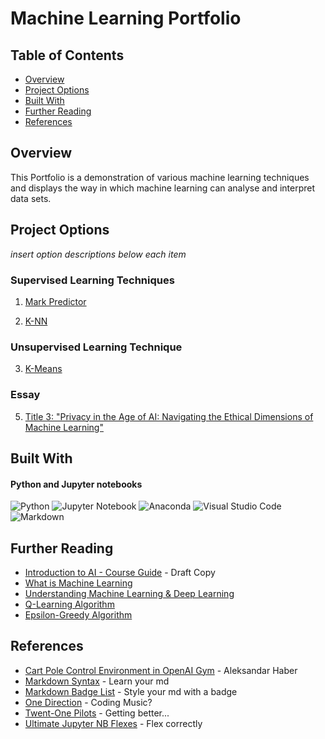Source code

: # Machine Learning Portfolio

## Table of Contents

- [Overview](#overview)
- [Project Options](#project-options)
- [Built With](#built-with)
- [Further Reading](#further-reading)
- [References](#references)

## Overview

This Portfolio is a demonstration of various machine learning techniques and displays the way in which machine learning can analyse and interpret data sets. 

## Project Options

*insert option descriptions below each item*

### Supervised Learning Techniques
1. [Mark Predictor](MarkPredictor/StudentCopy.ipynb) 
    
2. [K-NN](KNN/KNN-Diabetes/Predict%20Diabetes.ipynb)

### Unsupervised Learning Technique
3. [K-Means](KMeans/KMeans.ipynb)

### Essay
5. [Title 3: "Privacy in the Age of AI: Navigating the Ethical Dimensions of Machine Learning"](https://docs.google.com/document/d/1FZAtHMZeZJ8r2d51GSk_UCVgDlW_YXPCTm45rXRcc4k/edit?usp=sharing)



## Built With

#### Python and Jupyter notebooks

![Python](https://img.shields.io/badge/python-3670A0?style=for-the-badge&logo=python&logoColor=ffdd54)
![Jupyter Notebook](https://img.shields.io/badge/jupyter-%23FA0F00.svg?style=for-the-badge&logo=jupyter&logoColor=white)
![Anaconda](https://img.shields.io/badge/Anaconda-%2344A833.svg?style=for-the-badge&logo=anaconda&logoColor=white)
![Visual Studio Code](https://img.shields.io/badge/Visual%20Studio%20Code-0078d7.svg?style=for-the-badge&logo=visual-studio-code&logoColor=white)
![Markdown](https://img.shields.io/badge/markdown-%23000000.svg?style=for-the-badge&logo=markdown&logoColor=white)


## Further Reading

- [Introduction to AI - Course Guide](https://cgsacteduau.sharepoint.com/:w:/s/cgssharedfolders/EUlW1KFBKzJGskD936SUUCMBLgqp_OeB3nzkrVs3cELybA?e=lFQruw) - Draft Copy
- [What is Machine Learning](https://www.mathworks.com/discovery/machine-learning.html)
- [Understanding Machine Learning & Deep Learning](https://dltlabs.medium.com/understanding-machine-learning-deep-learning-f5aa95264d61)
- [Q-Learning Algorithm](https://aleksandarhaber.com/q-learning-in-python-with-tests-in-cart-pole-openai-gym-environment-reinforcement-learning-tutorial/)
- [Epsilon-Greedy Algorithm](https://www.geeksforgeeks.org/epsilon-greedy-algorithm-in-reinforcement-learning/)


## References

- [Cart Pole Control Environment in OpenAI Gym](https://aleksandarhaber.com/cart-pole-control-environment-in-openai-gym-gymnasium-introduction-to-openai-gym/) - Aleksandar Haber
- [Markdown Syntax](https://wilsonmar.github.io/markdown-text-for-github-from-html/) - Learn your md
- [Markdown Badge List](https://github.com/Ileriayo/markdown-badges) - Style your md with a badge
- [One Direction](https://www.youtube.com/watch?v=AsmHz9JCU4M) - Coding Music?
- [Twent-One Pilots](https://www.youtube.com/watch?v=pXRviuL6vMY) - Getting better...
- [Ultimate Jupyter NB Flexes](https://noteable.io/blog/jupyter-notebook-shortcuts-boost-productivity/#:~:text=The%20shortcut%20to%20add%20a,cell%2C%20use%20the%20shortcut%20B.) - Flex correctly


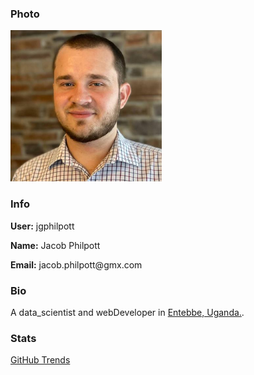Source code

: <h3 align="left">Photo</h3>

<img width="242" height="242" src="https://github.com/jgphilpott/jgphilpott/blob/main/imgs/profile/image.jpg">

<h3 align="left">Info</h3>

<p align="left"><b>User:</b> jgphilpott</p>
<p align="left"><b>Name:</b> Jacob Philpott</p>
<p align="left"><b>Email:</b> jacob.philpott@gmx.com</p>

<h3 align="left">Bio</h3>

<p align="left">A data_scientist and webDeveloper in <a href="https://www.google.com/maps/place/Entebbe">Entebbe, Uganda.</a>.</p>

<h3 align="left">Stats</h3>

<p align="left"><a href="https://www.githubtrends.io/wrapped/jgphilpott">GitHub Trends</a></p>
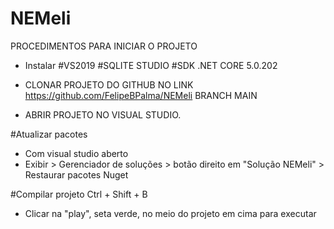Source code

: # NEMeli

PROCEDIMENTOS PARA INICIAR O PROJETO

- Instalar
#VS2019
#SQLITE STUDIO
#SDK .NET CORE 5.0.202

- CLONAR PROJETO DO GITHUB NO LINK https://github.com/FelipeBPalma/NEMeli BRANCH MAIN
- ABRIR PROJETO NO VISUAL STUDIO.

#Atualizar pacotes
- Com visual studio aberto
- Exibir > Gerenciador de soluções > botão direito em "Solução NEMeli" > Restaurar pacotes Nuget

#Compilar projeto
Ctrl + Shift + B

- Clicar na "play", seta verde, no meio do projeto em cima para executar
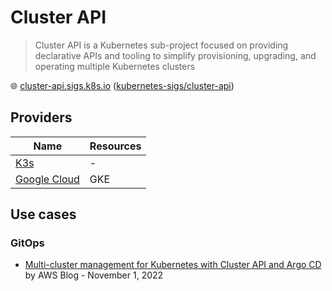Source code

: # Cluster API

> Cluster API is a Kubernetes sub-project focused on providing declarative APIs and tooling to simplify provisioning, upgrading, and operating multiple Kubernetes clusters

🌐 [cluster-api.sigs.k8s.io](https://cluster-api.sigs.k8s.io/) ([kubernetes-sigs/cluster-api](https://github.com/kubernetes-sigs/cluster-api))

## Providers

Name                               | Resources
-----------------------------------|----------
[K3s](cluster-api-k3s.md)          | -
[Google Cloud](cluster-api-gcp.md) | GKE

## Use cases

### GitOps

* [Multi-cluster management for Kubernetes with Cluster API and Argo CD](https://aws.amazon.com/fr/blogs/containers/multi-cluster-management-for-kubernetes-with-cluster-api-and-argo-cd/) by AWS Blog - November 1, 2022
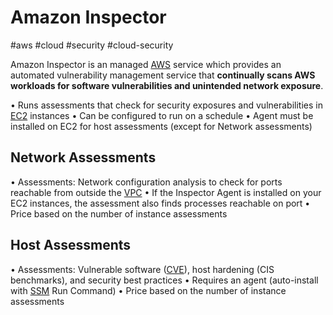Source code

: # Amazon Inspector
#aws #cloud #security #cloud-security 
  

Amazon Inspector is an managed [AWS](Cloud%20Computing/AWS/AWS.md) service which provides an automated vulnerability management service that **continually scans AWS workloads for software vulnerabilities and unintended network exposure**.

• Runs assessments that check for security exposures and vulnerabilities in [EC2](Cloud%20Computing/AWS/Compute/EC2.md) instances
• Can be configured to run on a schedule
• Agent must be installed on EC2 for host assessments (except for Network assessments)

## Network Assessments
• Assessments: Network configuration analysis to check for ports reachable from outside the [VPC](Cloud%20Computing/AWS/Networking/VPC.md)
• If the Inspector Agent is installed on your EC2 instances, the assessment also finds processes reachable on port
• Price based on the number of instance assessments

## Host Assessments
• Assessments: Vulnerable software ([CVE](CVE)), host hardening (CIS benchmarks), and security best practices
• Requires an agent (auto-install with [SSM](SSM) Run Command)
• Price based on the number of instance assessments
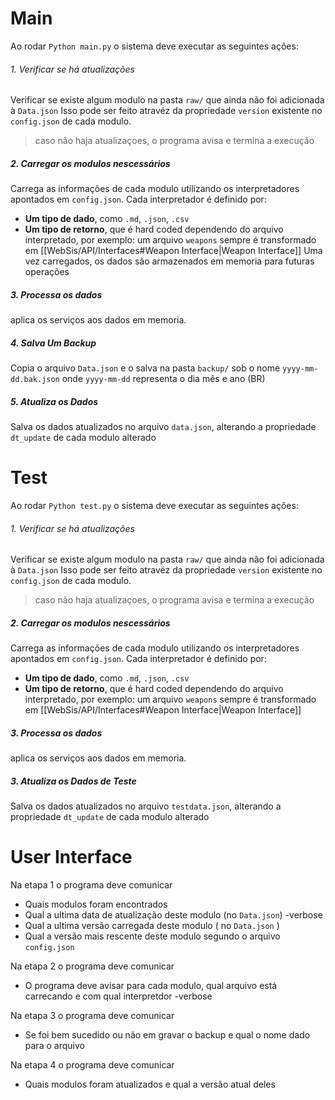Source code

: 
# Main
Ao rodar `Python main.py` o sistema deve executar as seguintes ações:
###### 1. Verificar se há atualizações 
Verificar se existe algum modulo na pasta `raw/` que ainda não foi adicionada à `Data.json`
Isso pode ser feito atravéz da propriedade `version` existente no `config.json` de cada modulo.
> caso não haja atualizaçoes, o programa avisa e termina a execução
##### 2. Carregar os modulos nescessários
Carrega as informações de cada modulo utilizando os interpretadores apontados em `config.json`. 
Cada interpretador é definido por: 
- **Um tipo de dado**, como `.md`, `.json`, `.csv`
- **Um tipo de retorno**, que é hard coded dependendo do arquivo interpretado, por exemplo: um arquivo `weapons` sempre é transformado em [[WebSis/API/Interfaces#Weapon Interface|Weapon Interface]]
Uma vez carregados, os dados são armazenados em memoria para futuras operações
##### 3. Processa os dados
aplica os serviços aos dados em memoria.
##### 4. Salva Um Backup
Copia o arquivo `Data.json` e o salva na pasta `backup/` sob o nome `yyyy-mm-dd.bak.json` onde `yyyy-mm-dd` representa o dia mês e ano (BR)
##### 5. Atualiza os Dados
Salva os dados atualizados no arquivo `data.json`, alterando a propriedade `dt_update` de cada modulo alterado

# Test
Ao rodar `Python test.py` o sistema deve executar as seguintes ações:
###### 1. Verificar se há atualizações
Verificar se existe algum modulo na pasta `raw/` que ainda não foi adicionada à `Data.json`
Isso pode ser feito atravéz da propriedade `version` existente no `config.json` de cada modulo.
> caso não haja atualizaçoes, o programa avisa e termina a execução
##### 2. Carregar os modulos nescessários
Carrega as informações de cada modulo utilizando os interpretadores apontados em `config.json`. 
Cada interpretador é definido por: 
- **Um tipo de dado**, como `.md`, `.json`, `.csv`
- **Um tipo de retorno**, que é hard coded dependendo do arquivo interpretado, por exemplo: um arquivo `weapons` sempre é transformado em [[WebSis/API/Interfaces#Weapon Interface|Weapon Interface]]
##### 3. Processa os dados
aplica os serviços aos dados em memoria.
##### 3. Atualiza os Dados de Teste
Salva os dados atualizados no arquivo `testdata.json`, alterando a propriedade `dt_update` de cada modulo alterado


# User Interface
Na etapa 1 o programa deve comunicar
- Quais modulos foram encontrados
- Qual a ultima data de atualização deste modulo (no `Data.json`)  -verbose
- Qual a ultima versão carregada deste modulo ( no `Data.json` ) 
- Qual a versão mais rescente deste modulo segundo o arquivo `config.json`

Na etapa 2 o programa deve comunicar
- O programa deve avisar para cada modulo, qual arquivo está carrecando e com qual interpretdor -verbose

Na etapa 3 o programa deve comunicar
- Se foi bem sucedido ou não em gravar o backup e qual o nome dado para o arquivo 

Na etapa 4 o programa deve comunicar
-  Quais modulos foram atualizados e qual a versão atual deles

====

- TASK TO CARRY OUT -
Only the number is wanted here. Please work out how many lines of the records contain "Verificar".

- RESPONSE FOR THIS EXERCISE -
4